◆ **Dataset records**:
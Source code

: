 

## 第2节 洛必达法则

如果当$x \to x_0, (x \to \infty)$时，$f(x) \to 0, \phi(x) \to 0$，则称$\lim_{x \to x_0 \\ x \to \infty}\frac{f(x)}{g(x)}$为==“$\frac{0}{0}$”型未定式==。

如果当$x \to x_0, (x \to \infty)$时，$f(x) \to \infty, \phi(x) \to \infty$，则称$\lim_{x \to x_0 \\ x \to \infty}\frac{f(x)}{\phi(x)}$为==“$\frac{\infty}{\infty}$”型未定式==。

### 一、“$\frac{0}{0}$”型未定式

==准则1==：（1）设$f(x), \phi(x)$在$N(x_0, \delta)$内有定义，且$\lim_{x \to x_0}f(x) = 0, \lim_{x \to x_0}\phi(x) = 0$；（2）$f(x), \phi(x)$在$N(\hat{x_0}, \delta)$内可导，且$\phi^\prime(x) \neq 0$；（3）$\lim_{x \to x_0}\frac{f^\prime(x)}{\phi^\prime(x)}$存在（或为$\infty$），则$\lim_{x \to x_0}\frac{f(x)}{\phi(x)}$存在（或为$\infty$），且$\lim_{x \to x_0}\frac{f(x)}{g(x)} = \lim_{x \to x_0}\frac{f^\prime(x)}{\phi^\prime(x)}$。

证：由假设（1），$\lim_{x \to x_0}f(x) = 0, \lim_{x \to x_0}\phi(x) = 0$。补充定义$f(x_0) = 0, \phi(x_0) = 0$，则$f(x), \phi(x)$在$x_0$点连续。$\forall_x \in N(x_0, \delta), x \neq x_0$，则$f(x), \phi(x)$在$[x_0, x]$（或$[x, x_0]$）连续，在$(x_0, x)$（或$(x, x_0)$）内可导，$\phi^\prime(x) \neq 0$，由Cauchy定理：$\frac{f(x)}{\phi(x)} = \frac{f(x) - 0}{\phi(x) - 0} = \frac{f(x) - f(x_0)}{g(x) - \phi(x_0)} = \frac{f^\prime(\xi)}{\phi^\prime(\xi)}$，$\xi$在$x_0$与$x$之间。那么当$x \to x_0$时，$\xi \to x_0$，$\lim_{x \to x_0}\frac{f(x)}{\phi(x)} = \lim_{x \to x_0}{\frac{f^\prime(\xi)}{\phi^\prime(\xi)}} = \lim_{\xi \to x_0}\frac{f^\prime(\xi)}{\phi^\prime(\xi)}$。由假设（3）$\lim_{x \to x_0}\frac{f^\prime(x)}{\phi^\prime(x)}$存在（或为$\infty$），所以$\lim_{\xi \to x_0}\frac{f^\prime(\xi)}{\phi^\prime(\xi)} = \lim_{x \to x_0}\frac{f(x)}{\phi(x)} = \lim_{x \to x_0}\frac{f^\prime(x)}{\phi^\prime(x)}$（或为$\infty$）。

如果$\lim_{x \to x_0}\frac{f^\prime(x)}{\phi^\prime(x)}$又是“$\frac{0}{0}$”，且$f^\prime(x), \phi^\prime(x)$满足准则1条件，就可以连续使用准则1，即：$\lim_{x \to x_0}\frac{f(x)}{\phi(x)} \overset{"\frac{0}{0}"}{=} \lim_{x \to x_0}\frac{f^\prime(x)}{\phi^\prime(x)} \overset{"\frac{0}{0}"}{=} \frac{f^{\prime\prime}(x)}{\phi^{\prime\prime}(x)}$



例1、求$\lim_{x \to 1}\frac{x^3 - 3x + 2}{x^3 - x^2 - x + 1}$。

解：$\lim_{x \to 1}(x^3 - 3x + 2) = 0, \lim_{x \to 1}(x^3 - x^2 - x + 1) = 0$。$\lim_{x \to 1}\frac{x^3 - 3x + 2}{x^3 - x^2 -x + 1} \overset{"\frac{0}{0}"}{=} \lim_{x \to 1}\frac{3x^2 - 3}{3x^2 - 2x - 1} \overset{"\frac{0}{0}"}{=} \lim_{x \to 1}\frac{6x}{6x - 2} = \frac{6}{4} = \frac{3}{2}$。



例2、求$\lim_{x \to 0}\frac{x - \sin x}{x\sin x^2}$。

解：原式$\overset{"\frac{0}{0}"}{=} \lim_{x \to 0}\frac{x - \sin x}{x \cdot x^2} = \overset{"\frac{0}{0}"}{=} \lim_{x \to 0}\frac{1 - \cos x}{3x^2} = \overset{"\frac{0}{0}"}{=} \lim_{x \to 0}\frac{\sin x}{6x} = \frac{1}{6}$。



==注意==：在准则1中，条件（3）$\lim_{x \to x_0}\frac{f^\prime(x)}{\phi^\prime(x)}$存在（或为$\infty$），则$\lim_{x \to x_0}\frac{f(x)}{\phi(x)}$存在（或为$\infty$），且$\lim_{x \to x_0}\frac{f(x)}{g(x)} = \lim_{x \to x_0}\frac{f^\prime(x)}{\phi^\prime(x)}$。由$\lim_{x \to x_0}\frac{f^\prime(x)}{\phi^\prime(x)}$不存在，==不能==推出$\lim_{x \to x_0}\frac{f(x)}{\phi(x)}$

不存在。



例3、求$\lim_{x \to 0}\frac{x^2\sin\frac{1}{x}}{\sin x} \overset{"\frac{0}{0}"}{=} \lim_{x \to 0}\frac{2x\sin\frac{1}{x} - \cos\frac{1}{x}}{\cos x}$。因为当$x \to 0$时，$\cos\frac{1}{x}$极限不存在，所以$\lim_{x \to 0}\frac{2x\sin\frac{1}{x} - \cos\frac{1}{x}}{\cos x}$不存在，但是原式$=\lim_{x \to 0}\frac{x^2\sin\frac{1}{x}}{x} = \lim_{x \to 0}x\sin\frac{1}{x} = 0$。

◆ **Task details**:
Work out how many lines in the material contain the string "型未定式", then write that number and nothing more.

◆ **Finished exercise**:
3